Our Home: An Eastie Community Archiving Project, a collaboration between East Boston residents, the ICA, Artist Anthony Romero, Northeastern’s NULawLab, and area nonprofits, aims to activate East Boston’s activist past by hosting history capturing and storytelling events for residents and making the material available for research as part of Northeastern University’s University Archives and Special Collections.

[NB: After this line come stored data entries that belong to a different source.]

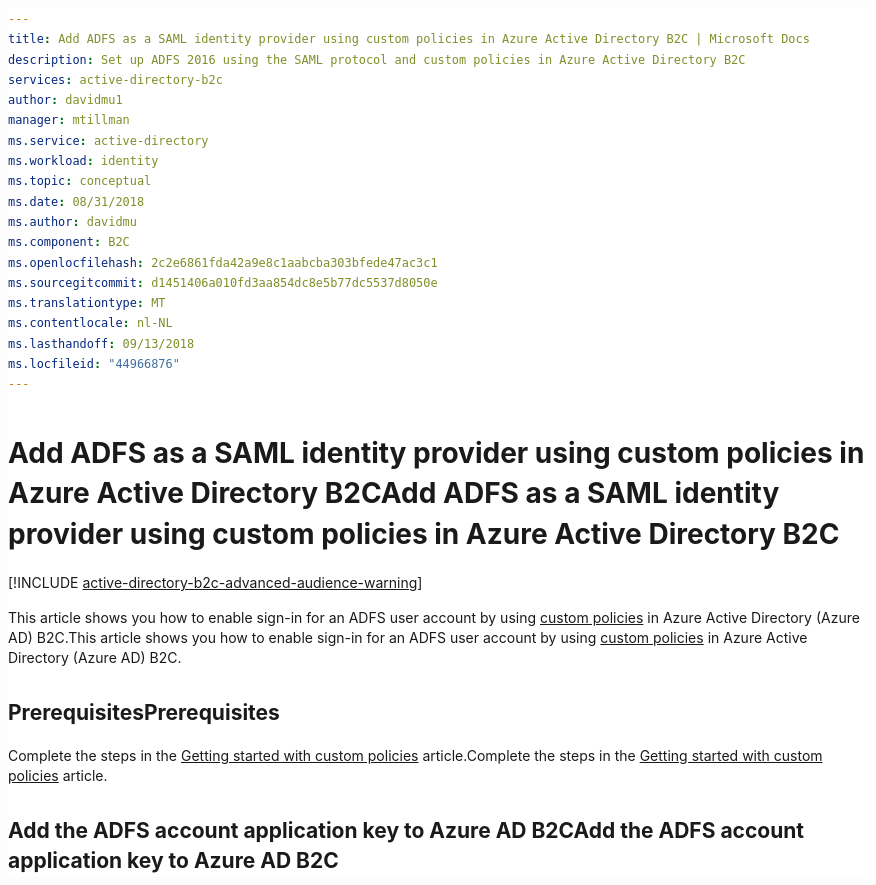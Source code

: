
 ```yaml
---
title: Add ADFS as a SAML identity provider using custom policies in Azure Active Directory B2C | Microsoft Docs
description: Set up ADFS 2016 using the SAML protocol and custom policies in Azure Active Directory B2C
services: active-directory-b2c
author: davidmu1
manager: mtillman
ms.service: active-directory
ms.workload: identity
ms.topic: conceptual
ms.date: 08/31/2018
ms.author: davidmu
ms.component: B2C
ms.openlocfilehash: 2c2e6861fda42a9e8c1aabcba303bfede47ac3c1
ms.sourcegitcommit: d1451406a010fd3aa854dc8e5b77dc5537d8050e
ms.translationtype: MT
ms.contentlocale: nl-NL
ms.lasthandoff: 09/13/2018
ms.locfileid: "44966876"
---
```

# <a name="add-adfs-as-a-saml-identity-provider-using-custom-policies-in-azure-active-directory-b2c"></a><span data-ttu-id="4077b-103">Add ADFS as a SAML identity provider using custom policies in Azure Active Directory B2C</span><span class="sxs-lookup"><span data-stu-id="4077b-103">Add ADFS as a SAML identity provider using custom policies in Azure Active Directory B2C</span></span>

[!INCLUDE [active-directory-b2c-advanced-audience-warning](../../includes/active-directory-b2c-advanced-audience-warning.md)]

<span data-ttu-id="4077b-104">This article shows you how to enable sign-in for an ADFS user account by using [custom policies](active-directory-b2c-overview-custom.md) in Azure Active Directory (Azure AD) B2C.</span><span class="sxs-lookup"><span data-stu-id="4077b-104">This article shows you how to enable sign-in for an ADFS user account by using [custom policies](active-directory-b2c-overview-custom.md) in Azure Active Directory (Azure AD) B2C.</span></span>

## <a name="prerequisites"></a><span data-ttu-id="4077b-105">Prerequisites</span><span class="sxs-lookup"><span data-stu-id="4077b-105">Prerequisites</span></span>

<span data-ttu-id="4077b-106">Complete the steps in the [Getting started with custom policies](active-directory-b2c-get-started-custom.md) article.</span><span class="sxs-lookup"><span data-stu-id="4077b-106">Complete the steps in the [Getting started with custom policies](active-directory-b2c-get-started-custom.md) article.</span></span>

## <a name="add-the-adfs-account-application-key-to-azure-ad-b2c"></a><span data-ttu-id="4077b-107">Add the ADFS account application key to Azure AD B2C</span><span class="sxs-lookup"><span data-stu-id="4077b-107">Add the ADFS account application key to Azure AD B2C</span></span>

Early history of East Boston:
Long a fishing site for the native peoples of the area, the five islands that make up East Boston (Bird, Noddle’s, Apple, Governor’s, and Hog) were first settled by Europeans in 1633. After a notable shipbuilding period in the 1800s, the area later welcomed wave after wave of immigrants to the immigration station located in the neighborhood, often referred to as Boston’s “Ellis Island.” Many recent arrivals stayed and made their homes in the neighborhood– mingling with already established groups with different languages, religions and cultures. Because immigration and integration are challenging processes, East Boston has developed a longstanding tradition of welcoming and supporting recent immigrants. This history started in the 1880s with the establishment of settlement houses, the predecessors of today’s East Boston Social Centers. More on East Boston Immigration: https://globalboston.bc.edu/index.php/home/immigrant-places/east-boston/
History of Activism in East Boston:
Along with the history of welcoming newcomers, East Boston also has a long history of standing up for the rights of its residents. When “Jeffery Field” opened in 1923, no one could have imagined that the subsequently named Logan International Airport would serve 40 Million passengers in 2018. Along the way, Olmstead-designed parks, historic Synagogue and churches, and entire neighborhoods have been bulldozed to make room for runways and airport-related buildings and parking lots. The proximity to Logan has also brought fuel tank farms, cargo/transportation businesses, to dot and highways to criss-cross the historically working-class neighborhood. East Boston activists have worked for clean air and water, lobbied for green space, bike paths and parks in the shadow of the ever-expanding airport and the Commonwealth’s ever-growing transportation needs. The neighborhood constantly fights, and occasionally wins battles between what the state needs and the neighborhood wants.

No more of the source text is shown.